RECORDS FOR THIS EXERCISE
───

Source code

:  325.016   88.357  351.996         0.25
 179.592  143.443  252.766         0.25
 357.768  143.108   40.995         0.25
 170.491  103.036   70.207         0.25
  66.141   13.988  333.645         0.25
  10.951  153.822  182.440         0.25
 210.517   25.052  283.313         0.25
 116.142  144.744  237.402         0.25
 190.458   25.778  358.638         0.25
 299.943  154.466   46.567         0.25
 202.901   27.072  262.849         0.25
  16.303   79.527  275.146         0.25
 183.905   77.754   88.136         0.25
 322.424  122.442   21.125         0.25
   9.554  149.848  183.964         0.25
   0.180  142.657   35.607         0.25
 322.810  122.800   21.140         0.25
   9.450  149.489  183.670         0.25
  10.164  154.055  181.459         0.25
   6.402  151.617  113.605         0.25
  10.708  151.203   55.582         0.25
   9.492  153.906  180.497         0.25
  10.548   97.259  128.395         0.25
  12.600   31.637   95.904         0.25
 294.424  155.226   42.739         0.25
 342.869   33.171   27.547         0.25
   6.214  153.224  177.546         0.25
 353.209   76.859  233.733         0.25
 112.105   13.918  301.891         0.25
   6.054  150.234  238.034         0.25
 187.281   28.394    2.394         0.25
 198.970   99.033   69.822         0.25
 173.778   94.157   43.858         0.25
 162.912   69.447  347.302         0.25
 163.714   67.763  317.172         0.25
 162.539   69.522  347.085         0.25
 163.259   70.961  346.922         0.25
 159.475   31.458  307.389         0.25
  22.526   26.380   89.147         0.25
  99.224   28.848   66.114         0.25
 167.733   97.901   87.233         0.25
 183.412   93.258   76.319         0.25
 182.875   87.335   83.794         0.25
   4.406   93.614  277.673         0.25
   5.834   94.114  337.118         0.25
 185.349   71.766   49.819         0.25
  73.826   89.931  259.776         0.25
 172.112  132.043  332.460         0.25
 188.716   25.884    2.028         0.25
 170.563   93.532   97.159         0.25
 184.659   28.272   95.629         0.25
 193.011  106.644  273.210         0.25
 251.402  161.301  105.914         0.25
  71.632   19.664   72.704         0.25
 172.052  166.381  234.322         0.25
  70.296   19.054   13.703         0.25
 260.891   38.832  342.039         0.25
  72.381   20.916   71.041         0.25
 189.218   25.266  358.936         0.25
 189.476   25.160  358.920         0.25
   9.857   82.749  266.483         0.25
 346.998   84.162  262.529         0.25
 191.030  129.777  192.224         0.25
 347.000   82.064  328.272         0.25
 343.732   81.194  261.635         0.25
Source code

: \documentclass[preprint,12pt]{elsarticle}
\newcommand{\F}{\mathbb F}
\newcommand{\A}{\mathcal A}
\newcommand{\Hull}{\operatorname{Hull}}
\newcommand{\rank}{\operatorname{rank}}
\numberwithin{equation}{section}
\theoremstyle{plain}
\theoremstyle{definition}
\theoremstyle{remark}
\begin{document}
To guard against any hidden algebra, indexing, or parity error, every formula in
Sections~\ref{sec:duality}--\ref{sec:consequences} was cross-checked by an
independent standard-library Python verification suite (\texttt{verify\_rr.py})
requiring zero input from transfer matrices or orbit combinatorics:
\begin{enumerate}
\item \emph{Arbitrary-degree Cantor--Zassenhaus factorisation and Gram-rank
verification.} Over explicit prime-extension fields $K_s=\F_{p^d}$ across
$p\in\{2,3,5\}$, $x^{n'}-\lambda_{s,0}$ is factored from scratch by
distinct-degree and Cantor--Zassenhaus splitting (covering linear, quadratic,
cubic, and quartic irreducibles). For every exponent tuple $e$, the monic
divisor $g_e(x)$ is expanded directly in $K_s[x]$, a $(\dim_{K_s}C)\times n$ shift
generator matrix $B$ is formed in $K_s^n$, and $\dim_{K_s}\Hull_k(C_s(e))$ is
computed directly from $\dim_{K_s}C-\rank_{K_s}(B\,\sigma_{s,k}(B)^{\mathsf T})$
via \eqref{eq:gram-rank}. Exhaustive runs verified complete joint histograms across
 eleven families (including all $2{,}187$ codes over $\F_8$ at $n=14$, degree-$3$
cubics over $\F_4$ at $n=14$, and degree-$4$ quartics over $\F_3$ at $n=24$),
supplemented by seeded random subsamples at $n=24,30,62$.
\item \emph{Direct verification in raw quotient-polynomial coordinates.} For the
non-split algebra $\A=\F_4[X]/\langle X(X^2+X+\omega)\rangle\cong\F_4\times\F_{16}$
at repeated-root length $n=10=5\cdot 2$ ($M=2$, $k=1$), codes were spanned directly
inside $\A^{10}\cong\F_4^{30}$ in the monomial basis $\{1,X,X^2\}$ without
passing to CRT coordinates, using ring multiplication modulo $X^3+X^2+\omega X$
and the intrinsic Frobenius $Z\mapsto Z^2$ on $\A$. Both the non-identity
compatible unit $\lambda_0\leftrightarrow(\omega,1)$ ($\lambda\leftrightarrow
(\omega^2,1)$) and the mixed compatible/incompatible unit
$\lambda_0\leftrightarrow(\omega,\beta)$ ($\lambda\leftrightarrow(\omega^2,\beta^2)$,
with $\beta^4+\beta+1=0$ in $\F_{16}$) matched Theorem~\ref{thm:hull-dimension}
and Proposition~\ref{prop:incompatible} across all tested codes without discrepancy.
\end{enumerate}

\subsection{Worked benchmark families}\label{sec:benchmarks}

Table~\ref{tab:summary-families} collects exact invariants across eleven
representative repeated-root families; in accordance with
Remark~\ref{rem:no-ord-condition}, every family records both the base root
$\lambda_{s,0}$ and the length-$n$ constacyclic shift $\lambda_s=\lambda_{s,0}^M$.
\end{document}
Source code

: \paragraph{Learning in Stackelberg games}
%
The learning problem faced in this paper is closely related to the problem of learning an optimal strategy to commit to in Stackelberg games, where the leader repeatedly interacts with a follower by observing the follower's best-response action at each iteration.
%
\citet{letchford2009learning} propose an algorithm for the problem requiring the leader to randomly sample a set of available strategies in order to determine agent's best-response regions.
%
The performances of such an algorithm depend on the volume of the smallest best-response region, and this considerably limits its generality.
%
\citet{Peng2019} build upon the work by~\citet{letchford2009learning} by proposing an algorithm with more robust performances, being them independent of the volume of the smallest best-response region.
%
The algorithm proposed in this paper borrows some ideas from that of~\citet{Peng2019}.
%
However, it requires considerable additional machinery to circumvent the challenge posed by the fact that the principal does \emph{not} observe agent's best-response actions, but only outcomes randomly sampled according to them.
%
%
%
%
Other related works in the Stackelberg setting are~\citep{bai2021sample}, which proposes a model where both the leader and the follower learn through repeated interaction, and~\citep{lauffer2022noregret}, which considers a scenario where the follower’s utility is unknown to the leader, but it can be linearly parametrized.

───

EXERCISE BRIEF
Above are some records; extract every one of them exactly.

RESULT FOR THIS TASK
Source code

:  325.016   88.357  351.996         0.25
 179.592  143.443  252.766         0.25
 357.768  143.108   40.995         0.25
 170.491  103.036   70.207         0.25
  66.141   13.988  333.645         0.25
  10.951  153.822  182.440         0.25
 210.517   25.052  283.313         0.25
 116.142  144.744  237.402         0.25
 190.458   25.778  358.638         0.25
 299.943  154.466   46.567         0.25
 202.901   27.072  262.849         0.25
  16.303   79.527  275.146         0.25
 183.905   77.754   88.136         0.25
 322.424  122.442   21.125         0.25
   9.554  149.848  183.964         0.25
   0.180  142.657   35.607         0.25
 322.810  122.800   21.140         0.25
   9.450  149.489  183.670         0.25
  10.164  154.055  181.459         0.25
   6.402  151.617  113.605         0.25
  10.708  151.203   55.582         0.25
   9.492  153.906  180.497         0.25
  10.548   97.259  128.395         0.25
  12.600   31.637   95.904         0.25
 294.424  155.226   42.739         0.25
 342.869   33.171   27.547         0.25
   6.214  153.224  177.546         0.25
 353.209   76.859  233.733         0.25
 112.105   13.918  301.891         0.25
   6.054  150.234  238.034         0.25
 187.281   28.394    2.394         0.25
 198.970   99.033   69.822         0.25
 173.778   94.157   43.858         0.25
 162.912   69.447  347.302         0.25
 163.714   67.763  317.172         0.25
 162.539   69.522  347.085         0.25
 163.259   70.961  346.922         0.25
 159.475   31.458  307.389         0.25
  22.526   26.380   89.147         0.25
  99.224   28.848   66.114         0.25
 167.733   97.901   87.233         0.25
 183.412   93.258   76.319         0.25
 182.875   87.335   83.794         0.25
   4.406   93.614  277.673         0.25
   5.834   94.114  337.118         0.25
 185.349   71.766   49.819         0.25
  73.826   89.931  259.776         0.25
 172.112  132.043  332.460         0.25
 188.716   25.884    2.028         0.25
 170.563   93.532   97.159         0.25
 184.659   28.272   95.629         0.25
 193.011  106.644  273.210         0.25
 251.402  161.301  105.914         0.25
  71.632   19.664   72.704         0.25
 172.052  166.381  234.322         0.25
  70.296   19.054   13.703         0.25
 260.891   38.832  342.039         0.25
  72.381   20.916   71.041         0.25
 189.218   25.266  358.936         0.25
 189.476   25.160  358.920         0.25
   9.857   82.749  266.483         0.25
 346.998   84.162  262.529         0.25
 191.030  129.777  192.224         0.25
 347.000   82.064  328.272         0.25
 343.732   81.194  261.635         0.25
Source code

: \documentclass[preprint,12pt]{elsarticle}
\newcommand{\F}{\mathbb F}
\newcommand{\A}{\mathcal A}
\newcommand{\Hull}{\operatorname{Hull}}
\newcommand{\rank}{\operatorname{rank}}
\numberwithin{equation}{section}
\theoremstyle{plain}
\theoremstyle{definition}
\theoremstyle{remark}
\begin{document}
To guard against any hidden algebra, indexing, or parity error, every formula in
Sections~\ref{sec:duality}--\ref{sec:consequences} was cross-checked by an
independent standard-library Python verification suite (\texttt{verify\_rr.py})
requiring zero input from transfer matrices or orbit combinatorics:
\begin{enumerate}
\item \emph{Arbitrary-degree Cantor--Zassenhaus factorisation and Gram-rank
verification.} Over explicit prime-extension fields $K_s=\F_{p^d}$ across
$p\in\{2,3,5\}$, $x^{n'}-\lambda_{s,0}$ is factored from scratch by
distinct-degree and Cantor--Zassenhaus splitting (covering linear, quadratic,
cubic, and quartic irreducibles). For every exponent tuple $e$, the monic
divisor $g_e(x)$ is expanded directly in $K_s[x]$, a $(\dim_{K_s}C)\times n$ shift
generator matrix $B$ is formed in $K_s^n$, and $\dim_{K_s}\Hull_k(C_s(e))$ is
computed directly from $\dim_{K_s}C-\rank_{K_s}(B\,\sigma_{s,k}(B)^{\mathsf T})$
via \eqref{eq:gram-rank}. Exhaustive runs verified complete joint histograms across
 eleven families (including all $2{,}187$ codes over $\F_8$ at $n=14$, degree-$3$
cubics over $\F_4$ at $n=14$, and degree-$4$ quartics over $\F_3$ at $n=24$),
supplemented by seeded random subsamples at $n=24,30,62$.
\item \emph{Direct verification in raw quotient-polynomial coordinates.} For the
non-split algebra $\A=\F_4[X]/\langle X(X^2+X+\omega)\rangle\cong\F_4\times\F_{16}$
at repeated-root length $n=10=5\cdot 2$ ($M=2$, $k=1$), codes were spanned directly
inside $\A^{10}\cong\F_4^{30}$ in the monomial basis $\{1,X,X^2\}$ without
passing to CRT coordinates, using ring multiplication modulo $X^3+X^2+\omega X$
and the intrinsic Frobenius $Z\mapsto Z^2$ on $\A$. Both the non-identity
compatible unit $\lambda_0\leftrightarrow(\omega,1)$ ($\lambda\leftrightarrow
(\omega^2,1)$) and the mixed compatible/incompatible unit
$\lambda_0\leftrightarrow(\omega,\beta)$ ($\lambda\leftrightarrow(\omega^2,\beta^2)$,
with $\beta^4+\beta+1=0$ in $\F_{16}$) matched Theorem~\ref{thm:hull-dimension}
and Proposition~\ref{prop:incompatible} across all tested codes without discrepancy.
\end{enumerate}

\subsection{Worked benchmark families}\label{sec:benchmarks}

Table~\ref{tab:summary-families} collects exact invariants across eleven
representative repeated-root families; in accordance with
Remark~\ref{rem:no-ord-condition}, every family records both the base root
$\lambda_{s,0}$ and the length-$n$ constacyclic shift $\lambda_s=\lambda_{s,0}^M$.
\end{document}
Source code

: \paragraph{Learning in Stackelberg games}
%
The learning problem faced in this paper is closely related to the problem of learning an optimal strategy to commit to in Stackelberg games, where the leader repeatedly interacts with a follower by observing the follower's best-response action at each iteration.
%
\citet{letchford2009learning} propose an algorithm for the problem requiring the leader to randomly sample a set of available strategies in order to determine agent's best-response regions.
%
The performances of such an algorithm depend on the volume of the smallest best-response region, and this considerably limits its generality.
%
\citet{Peng2019} build upon the work by~\citet{letchford2009learning} by proposing an algorithm with more robust performances, being them independent of the volume of the smallest best-response region.
%
The algorithm proposed in this paper borrows some ideas from that of~\citet{Peng2019}.
%
However, it requires considerable additional machinery to circumvent the challenge posed by the fact that the principal does \emph{not} observe agent's best-response actions, but only outcomes randomly sampled according to them.
%
%
%
%
Other related works in the Stackelberg setting are~\citep{bai2021sample}, which proposes a model where both the leader and the follower learn through repeated interaction, and~\citep{lauffer2022noregret}, which considers a scenario where the follower’s utility is unknown to the leader, but it can be linearly parametrized.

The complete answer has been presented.